Once again, Google’s UI is aiding in phishing scams
A Reddit clone was squatting on a domain that closely resembles Reddit’s. Reddit.co, was a fake website that took advantage of a common typo. When visitors reached the site they were greeted by an extremely convincing front page that was, at the time, marked Secure.
Google has already blacklisted the site, and it appears to have been taken down. But in the time it was up, it was phishing Reddit users and stealing their login information.
What’s odd is that Reddit never attempted to grab this domain. It’s fairly common for large brands to grab similar domains that may have resulted from a typo and then redirect them to their main page. Reddit is 13th most popular website in the US. It appears Reddit had chances to nab this domain dating back to 2010, but never did.
The .co TLD belongs to Colombia, which probably should have never given the OK on this domain to begin with. But nonetheless, whoever was behind this Reddit clone did an impeccable job.
But here’s where I have a bone to pick. Part of what made this attack so successful was that Google’s UI marked the website “Secure.” Consider this, the average phishing site is only active for a few hours. Just long enough to catch a few people before it gets shut down.
And I will credit Google for that, it wastes no time identifying malicious sites and blocking them.
But we’ve reached a crucial point where user education is lagging way behind the technology that is being pushed.

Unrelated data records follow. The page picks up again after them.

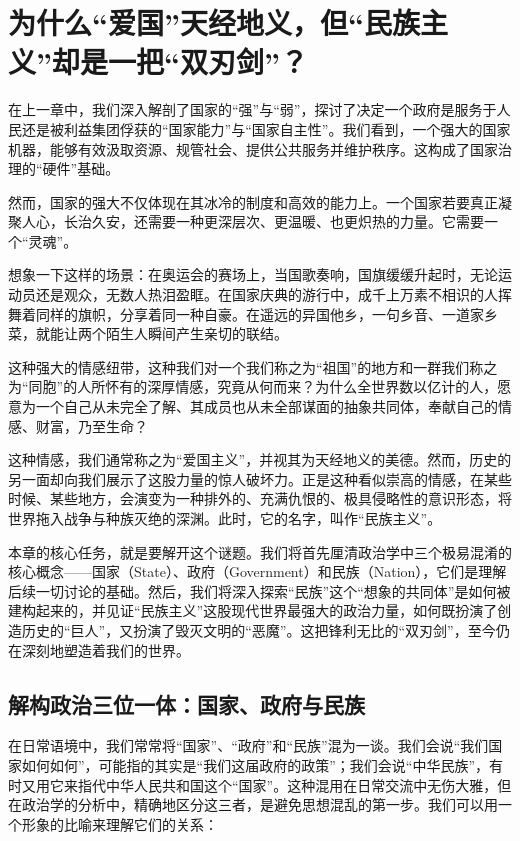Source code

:

\chapter{为什么“爱国”天经地义，但“民族主义”却是一把“双刃剑”？}

在上一章中，我们深入解剖了国家的“强”与“弱”，探讨了决定一个政府是服务于人民还是被利益集团俘获的“国家能力”与“国家自主性”。我们看到，一个强大的国家机器，能够有效汲取资源、规管社会、提供公共服务并维护秩序。这构成了国家治理的“硬件”基础。

然而，国家的强大不仅体现在其冰冷的制度和高效的能力上。一个国家若要真正凝聚人心，长治久安，还需要一种更深层次、更温暖、也更炽热的力量。它需要一个“灵魂”。

想象一下这样的场景：在奥运会的赛场上，当国歌奏响，国旗缓缓升起时，无论运动员还是观众，无数人热泪盈眶。在国家庆典的游行中，成千上万素不相识的人挥舞着同样的旗帜，分享着同一种自豪。在遥远的异国他乡，一句乡音、一道家乡菜，就能让两个陌生人瞬间产生亲切的联结。

这种强大的情感纽带，这种我们对一个我们称之为“祖国”的地方和一群我们称之为“同胞”的人所怀有的深厚情感，究竟从何而来？为什么全世界数以亿计的人，愿意为一个自己从未完全了解、其成员也从未全部谋面的抽象共同体，奉献自己的情感、财富，乃至生命？

这种情感，我们通常称之为“爱国主义”，并视其为天经地义的美德。然而，历史的另一面却向我们展示了这股力量的惊人破坏力。正是这种看似崇高的情感，在某些时候、某些地方，会演变为一种排外的、充满仇恨的、极具侵略性的意识形态，将世界拖入战争与种族灭绝的深渊。此时，它的名字，叫作“民族主义”。

本章的核心任务，就是要解开这个谜题。我们将首先厘清政治学中三个极易混淆的核心概念——国家（State）、政府（Government）和民族（Nation），它们是理解后续一切讨论的基础。然后，我们将深入探索“民族”这个“想象的共同体”是如何被建构起来的，并见证“民族主义”这股现代世界最强大的政治力量，如何既扮演了创造历史的“巨人”，又扮演了毁灭文明的“恶魔”。这把锋利无比的“双刃剑”，至今仍在深刻地塑造着我们的世界。

\hrulefill

\section{解构政治三位一体：国家、政府与民族}

在日常语境中，我们常常将“国家”、“政府”和“民族”混为一谈。我们会说“我们国家如何如何”，可能指的其实是“我们这届政府的政策”；我们会说“中华民族”，有时又用它来指代中华人民共和国这个“国家”。这种混用在日常交流中无伤大雅，但在政治学的分析中，精确地区分这三者，是避免思想混乱的第一步。我们可以用一个形象的比喻来理解它们的关系：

It’s extremely easy to get a DV certificate. Some are free and many of the paid ones cost less than 10 dollars. That’s led to an explosion of HTTPS phishing.
It requires minimal effort for cybercriminals to slap a DV SSL certificate on their website and fool users into believing they’re safe. Because, let’s be honest, the average internet user has no idea what connection security is, much less what to look for. Too many people believe Secure = Safe.
And this is where Google needs to make a change. Unfortunately, the argument made by Google is that the new UI is working – that DV is doing its job just by authenticating the server.
If that’s the position you want to take then do something to educate your users. Who is in a better position than Google to influence the way people use the internet? I don’t have statistics but I’d be willing to wager that most Chrome users still have Google.com as their homepage. The very first thing they’ll see when opening their browser or opening up a new tab is the front page of Google’s website.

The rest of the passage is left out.